If someone dashed my baby’s brains against the wall, laughing, or cut my children’s arms off, I would think my forgiveness completely irrelevant. I might come to understand why it happened, I might come to terms with it somehow, I might put aside any feelings of vengeance. But either the wrongdoers could not really help what they were doing — they were themselves the victims of terror, superstition, abuse or madness and were not fully responsible for their actions — or else they were fully responsible and did it anyway. Forgiveness doesn’t seem to me to apply.
If somebody is not fully responsible for his actions, then by definition he is not fully answerable for what he does. And then also by definition he can never truly be either blamed or forgiven. That’s why in English law there is an idea of diminished responsibility, usually because of mental illness. In such cases the wrongdoer pleads not guilty, though admitting his actions; it follows that if he is not “guilty”, he can hardly be forgiven. You might as well forgive a cat for idly tormenting a bird. As Jesus said at his crucifixion, “Forgive them, Father, for they know not what they do.” Presumably, though no doubt theologians will disagree, this means that if they had known what they were doing Jesus would not have prayed for them to be forgiven.
There is a curious quirk in contemporary thinking about such things, with people supposed to have personality disorders. They are more likely than others to do things which are mad or bad or dangerous, but they are not considered mad because they are not considered treatable. Many, many people in prison fall into this category and they are at high risk of committing serious crimes.
He does what he does, tragically, because of the way he is. And that, equally tragically, is true of the rest of us to some degree. In western culture we start from a belief that we are all equally morally responsible, but while that might be a noble and useful idea it is not, unfortunately, true. We are not. It’s obvious from looking no further than one’s own extended family that some people are pretty much in the driving seat of their lives; others much less so and some hardly at all.
We are all formed by complex interactions of nature and nurture, which science is only barely beginning to understand; our aptitudes are inherited, our infant brains are rewired by our experiences, particularly traumatic ones, our behaviour is moulded by culture and habit, good and bad. This view is often ridiculed as crude determinism, but I think it is neither crude nor easy to refute.

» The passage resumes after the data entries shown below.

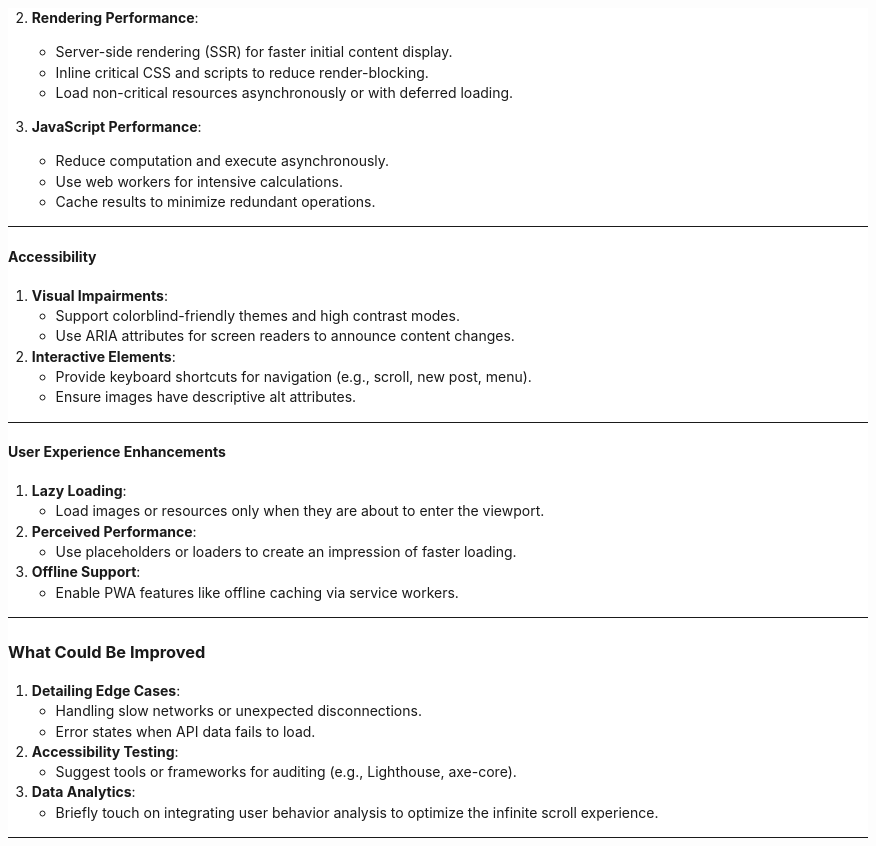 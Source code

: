 2. **Rendering Performance**:
   - Server-side rendering (SSR) for faster initial content display.
   - Inline critical CSS and scripts to reduce render-blocking.
   - Load non-critical resources asynchronously or with deferred loading.

3. **JavaScript Performance**:
   - Reduce computation and execute asynchronously.
   - Use web workers for intensive calculations.
   - Cache results to minimize redundant operations.

---

#### **Accessibility**
1. **Visual Impairments**:
   - Support colorblind-friendly themes and high contrast modes.
   - Use ARIA attributes for screen readers to announce content changes.
2. **Interactive Elements**:
   - Provide keyboard shortcuts for navigation (e.g., scroll, new post, menu).
   - Ensure images have descriptive alt attributes.

---

#### **User Experience Enhancements**
1. **Lazy Loading**:
   - Load images or resources only when they are about to enter the viewport.
2. **Perceived Performance**:
   - Use placeholders or loaders to create an impression of faster loading.
3. **Offline Support**:
   - Enable PWA features like offline caching via service workers.

---

### **What Could Be Improved**
1. **Detailing Edge Cases**:
   - Handling slow networks or unexpected disconnections.
   - Error states when API data fails to load.
2. **Accessibility Testing**:
   - Suggest tools or frameworks for auditing (e.g., Lighthouse, axe-core).
3. **Data Analytics**:
   - Briefly touch on integrating user behavior analysis to optimize the infinite scroll experience.

---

Forgiveness has always been seen in our culture as a most noble, generous-hearted virtue and I don’t underestimate the courage and magnanimity of those who are able to forgive others for terrible wrongs. And I can understand forgiveness as a social construct; personal vengeance and vendetta cannot be allowed in a civilised society and forgiveness has no doubt developed as an antidote to the toxins of revenge.
But withholding forgiveness is not necessarily the same as demanding revenge. I do not think Moussaoui should be mistreated or executed, because I think both are wrong and bad for the executioners. But I do not think it is for me or for anyone else on earth to forgive him.